## Your instructions:
The records that follow must all be duplicated exactly.

## Raw data:
╔══

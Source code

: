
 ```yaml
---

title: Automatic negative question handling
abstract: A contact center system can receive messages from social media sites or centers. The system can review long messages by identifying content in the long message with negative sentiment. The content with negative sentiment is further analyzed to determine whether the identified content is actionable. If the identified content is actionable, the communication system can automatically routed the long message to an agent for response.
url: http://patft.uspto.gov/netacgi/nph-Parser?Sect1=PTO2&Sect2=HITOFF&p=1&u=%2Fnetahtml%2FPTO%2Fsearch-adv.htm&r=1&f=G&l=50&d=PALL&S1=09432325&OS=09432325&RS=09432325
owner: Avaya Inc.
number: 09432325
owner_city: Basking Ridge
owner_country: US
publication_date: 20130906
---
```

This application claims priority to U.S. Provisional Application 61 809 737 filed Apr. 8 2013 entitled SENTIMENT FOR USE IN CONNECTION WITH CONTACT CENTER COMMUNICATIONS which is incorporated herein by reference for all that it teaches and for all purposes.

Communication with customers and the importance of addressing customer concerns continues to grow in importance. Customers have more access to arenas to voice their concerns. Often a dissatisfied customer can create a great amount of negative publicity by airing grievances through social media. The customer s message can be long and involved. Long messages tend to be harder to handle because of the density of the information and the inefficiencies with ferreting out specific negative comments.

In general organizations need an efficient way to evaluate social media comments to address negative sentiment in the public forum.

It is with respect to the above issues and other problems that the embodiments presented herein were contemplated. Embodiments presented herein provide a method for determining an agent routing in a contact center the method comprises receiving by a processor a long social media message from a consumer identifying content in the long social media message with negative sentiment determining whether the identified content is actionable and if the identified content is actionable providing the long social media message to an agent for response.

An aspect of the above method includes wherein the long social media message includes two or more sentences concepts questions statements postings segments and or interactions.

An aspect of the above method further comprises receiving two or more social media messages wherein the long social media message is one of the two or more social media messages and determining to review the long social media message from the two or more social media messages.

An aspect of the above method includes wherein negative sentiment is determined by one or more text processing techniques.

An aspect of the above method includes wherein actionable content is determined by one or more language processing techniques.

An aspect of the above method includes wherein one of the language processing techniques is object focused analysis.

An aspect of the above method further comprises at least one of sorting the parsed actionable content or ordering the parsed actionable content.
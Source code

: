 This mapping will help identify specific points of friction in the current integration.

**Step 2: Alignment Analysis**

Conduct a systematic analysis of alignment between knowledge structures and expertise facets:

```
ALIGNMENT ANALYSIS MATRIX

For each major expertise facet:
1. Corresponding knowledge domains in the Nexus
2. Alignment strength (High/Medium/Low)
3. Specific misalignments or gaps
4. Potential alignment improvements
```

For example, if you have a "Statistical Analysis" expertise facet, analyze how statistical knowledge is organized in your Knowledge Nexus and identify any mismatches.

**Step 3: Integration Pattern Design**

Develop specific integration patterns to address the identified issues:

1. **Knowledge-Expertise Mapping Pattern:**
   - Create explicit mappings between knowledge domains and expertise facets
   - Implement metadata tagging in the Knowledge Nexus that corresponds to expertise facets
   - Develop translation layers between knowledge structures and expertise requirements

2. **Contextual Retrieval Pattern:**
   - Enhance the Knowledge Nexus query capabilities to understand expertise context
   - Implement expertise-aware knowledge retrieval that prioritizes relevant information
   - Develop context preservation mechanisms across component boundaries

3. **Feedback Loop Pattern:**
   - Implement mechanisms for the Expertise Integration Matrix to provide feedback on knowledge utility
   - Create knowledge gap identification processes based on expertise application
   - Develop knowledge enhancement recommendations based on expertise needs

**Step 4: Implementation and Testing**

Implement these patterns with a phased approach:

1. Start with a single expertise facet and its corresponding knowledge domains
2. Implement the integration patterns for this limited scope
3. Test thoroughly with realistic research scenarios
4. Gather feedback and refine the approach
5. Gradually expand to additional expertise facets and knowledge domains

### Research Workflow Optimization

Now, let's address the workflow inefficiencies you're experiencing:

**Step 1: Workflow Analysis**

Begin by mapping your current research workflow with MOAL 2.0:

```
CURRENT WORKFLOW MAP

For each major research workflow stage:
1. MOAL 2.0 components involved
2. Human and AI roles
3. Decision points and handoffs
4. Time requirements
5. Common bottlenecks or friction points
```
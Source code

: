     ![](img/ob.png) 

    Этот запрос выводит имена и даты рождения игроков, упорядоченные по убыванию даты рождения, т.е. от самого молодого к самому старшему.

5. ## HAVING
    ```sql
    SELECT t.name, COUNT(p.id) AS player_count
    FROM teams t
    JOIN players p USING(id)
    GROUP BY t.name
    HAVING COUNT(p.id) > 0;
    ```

╚══

## Solution for this task:
Source code

:
 ```yaml
---

title: Automatic negative question handling
abstract: A contact center system can receive messages from social media sites or centers. The system can review long messages by identifying content in the long message with negative sentiment. The content with negative sentiment is further analyzed to determine whether the identified content is actionable. If the identified content is actionable, the communication system can automatically routed the long message to an agent for response.
url: http://patft.uspto.gov/netacgi/nph-Parser?Sect1=PTO2&Sect2=HITOFF&p=1&u=%2Fnetahtml%2FPTO%2Fsearch-adv.htm&r=1&f=G&l=50&d=PALL&S1=09432325&OS=09432325&RS=09432325
owner: Avaya Inc.
number: 09432325
owner_city: Basking Ridge
owner_country: US
publication_date: 20130906
---
```

This application claims priority to U.S. Provisional Application 61 809 737 filed Apr. 8 2013 entitled SENTIMENT FOR USE IN CONNECTION WITH CONTACT CENTER COMMUNICATIONS which is incorporated herein by reference for all that it teaches and for all purposes.

Communication with customers and the importance of addressing customer concerns continues to grow in importance. Customers have more access to arenas to voice their concerns. Often a dissatisfied customer can create a great amount of negative publicity by airing grievances through social media. The customer s message can be long and involved. Long messages tend to be harder to handle because of the density of the information and the inefficiencies with ferreting out specific negative comments.

In general organizations need an efficient way to evaluate social media comments to address negative sentiment in the public forum.

It is with respect to the above issues and other problems that the embodiments presented herein were contemplated. Embodiments presented herein provide a method for determining an agent routing in a contact center the method comprises receiving by a processor a long social media message from a consumer identifying content in the long social media message with negative sentiment determining whether the identified content is actionable and if the identified content is actionable providing the long social media message to an agent for response.

An aspect of the above method includes wherein the long social media message includes two or more sentences concepts questions statements postings segments and or interactions.

An aspect of the above method further comprises receiving two or more social media messages wherein the long social media message is one of the two or more social media messages and determining to review the long social media message from the two or more social media messages.

An aspect of the above method includes wherein negative sentiment is determined by one or more text processing techniques.

An aspect of the above method includes wherein actionable content is determined by one or more language processing techniques.

An aspect of the above method includes wherein one of the language processing techniques is object focused analysis.

An aspect of the above method further comprises at least one of sorting the parsed actionable content or ordering the parsed actionable content.
Source code

: This mapping will help identify specific points of friction in the current integration.

**Step 2: Alignment Analysis**

Conduct a systematic analysis of alignment between knowledge structures and expertise facets:

```
ALIGNMENT ANALYSIS MATRIX

For each major expertise facet:
1. Corresponding knowledge domains in the Nexus
2. Alignment strength (High/Medium/Low)
3. Specific misalignments or gaps
4. Potential alignment improvements
```

For example, if you have a "Statistical Analysis" expertise facet, analyze how statistical knowledge is organized in your Knowledge Nexus and identify any mismatches.

**Step 3: Integration Pattern Design**

Develop specific integration patterns to address the identified issues:

1. **Knowledge-Expertise Mapping Pattern:**
   - Create explicit mappings between knowledge domains and expertise facets
   - Implement metadata tagging in the Knowledge Nexus that corresponds to expertise facets
   - Develop translation layers between knowledge structures and expertise requirements

2. **Contextual Retrieval Pattern:**
   - Enhance the Knowledge Nexus query capabilities to understand expertise context
   - Implement expertise-aware knowledge retrieval that prioritizes relevant information
   - Develop context preservation mechanisms across component boundaries

3. **Feedback Loop Pattern:**
   - Implement mechanisms for the Expertise Integration Matrix to provide feedback on knowledge utility
   - Create knowledge gap identification processes based on expertise application
   - Develop knowledge enhancement recommendations based on expertise needs

**Step 4: Implementation and Testing**

Implement these patterns with a phased approach:

1. Start with a single expertise facet and its corresponding knowledge domains
2. Implement the integration patterns for this limited scope
3. Test thoroughly with realistic research scenarios
4. Gather feedback and refine the approach
5. Gradually expand to additional expertise facets and knowledge domains

### Research Workflow Optimization

Now, let's address the workflow inefficiencies you're experiencing:

**Step 1: Workflow Analysis**

Begin by mapping your current research workflow with MOAL 2.0:

```
CURRENT WORKFLOW MAP

For each major research workflow stage:
1. MOAL 2.0 components involved
2. Human and AI roles
3. Decision points and handoffs
4. Time requirements
5. Common bottlenecks or friction points
```
Source code

:     ![](img/ob.png) 

    Этот запрос выводит имена и даты рождения игроков, упорядоченные по убыванию даты рождения, т.е. от самого молодого к самому старшему.

5. ## HAVING
    ```sql
    SELECT t.name, COUNT(p.id) AS player_count
    FROM teams t
    JOIN players p USING(id)
    GROUP BY t.name
    HAVING COUNT(p.id) > 0;
    ```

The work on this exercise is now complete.